In the teardown images, it looks as though toothpaste had been liberally applied to some of the machine’s more high-tech bits. What exactly is this stuff?
“Thermal paste is used for conducting heat from the processor to the heat sink,” Miroslav Djuric, iFixit’s director of technical communication, told eWEEK via e-mail. “The processor needs to have the best connection possible to the heat sink, but microscopic pockets of air-caused by very slight manufacturing differences between chips and heat sinks-prevent that connection [from being] effective (air is an insulator).”
Djuric added, citing Wikipedia, that aluminum, a common ingredient in thermal paste, is 8,000 times more efficient than air at conducting heat.
Aaron Vronko, service manager at Rapid Repair, another company that often performs teardowns, also helped fill in the picture.
“A fine layer of thermal paste enables high-powered processors in your computer to quickly and evenly offload their waste heat by filling the tiny imperfections where your processor and heat sink meet,” Vronko told eWEEK in an e-mail. “Like a thin layer of glue between interlocking puzzle pieces, their thermal connection is greatly enhanced by proper application.

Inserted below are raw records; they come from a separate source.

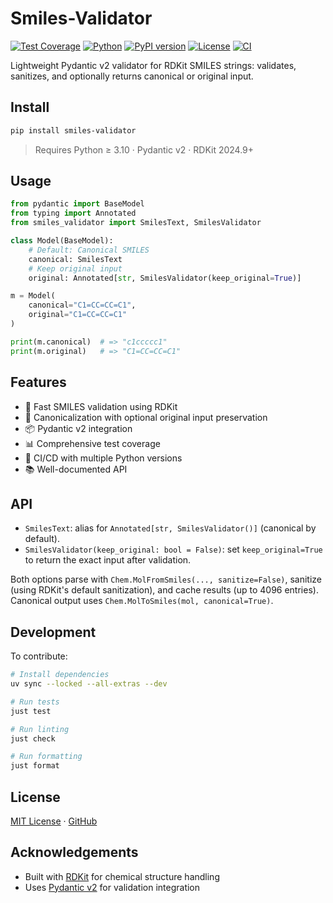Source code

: # Smiles-Validator

[![Test Coverage](https://img.shields.io/badge/coverage-95%25-brightgreen.svg)](https://github.com/scriptogre/smiles-validator)
[![Python](https://img.shields.io/badge/python-3.10%2B-blue.svg)](https://www.python.org/)
[![PyPI version](https://img.shields.io/pypi/v/smiles-validator.svg)](https://pypi.org/project/smiles-validator/)
[![License](https://img.shields.io/badge/license-MIT-blue.svg)](https://opensource.org/licenses/MIT)
[![CI](https://github.com/scriptogre/smiles-validator/actions/workflows/ci.yml/badge.svg)](https://github.com/scriptogre/smiles-validator/actions)

Lightweight Pydantic v2 validator for RDKit SMILES strings: validates, sanitizes, and optionally returns canonical or original input.

## Install

```bash
pip install smiles-validator
```

> Requires Python ≥ 3.10 · Pydantic v2 · RDKit 2024.9+

## Usage

```python
from pydantic import BaseModel
from typing import Annotated
from smiles_validator import SmilesText, SmilesValidator

class Model(BaseModel):
    # Default: Canonical SMILES
    canonical: SmilesText
    # Keep original input
    original: Annotated[str, SmilesValidator(keep_original=True)]

m = Model(
    canonical="C1=CC=CC=C1",
    original="C1=CC=CC=C1"
)

print(m.canonical)  # => "c1ccccc1"
print(m.original)   # => "C1=CC=CC=C1"
```

## Features

- 🚀 Fast SMILES validation using RDKit
- 🔄 Canonicalization with optional original input preservation
- 📦 Pydantic v2 integration
- 📊 Comprehensive test coverage
- 🧪 CI/CD with multiple Python versions
- 📚 Well-documented API

## API

- `SmilesText`: alias for `Annotated[str, SmilesValidator()]` (canonical by default).
- `SmilesValidator(keep_original: bool = False)`: set `keep_original=True` to return the exact input after validation.

Both options parse with `Chem.MolFromSmiles(..., sanitize=False)`, sanitize (using RDKit's default sanitization), and cache results (up to 4096 entries). Canonical output uses `Chem.MolToSmiles(mol, canonical=True)`.

## Development

To contribute:

```bash
# Install dependencies
uv sync --locked --all-extras --dev

# Run tests
just test

# Run linting
just check

# Run formatting
just format
```

## License

[MIT License](LICENSE) · [GitHub](https://github.com/scriptogre/smiles-validator)

## Acknowledgements

- Built with [RDKit](https://github.com/rdkit/rdkit) for chemical structure handling
- Uses [Pydantic v2](https://github.com/pydantic/pydantic) for validation integration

Just like puzzle pieces though, too much thermal paste acts as a buffer pushing the processor and heat sink apart and making for a sloppy ineffective connection.”
Checking out the iFixit images, Vronko agreed that there appears to be too much paste applied to the CPU and GPU, which might, taken with the stripped screw, imply that “the quality control processes ensuring uniformly correct procedures during assembly may need some review.”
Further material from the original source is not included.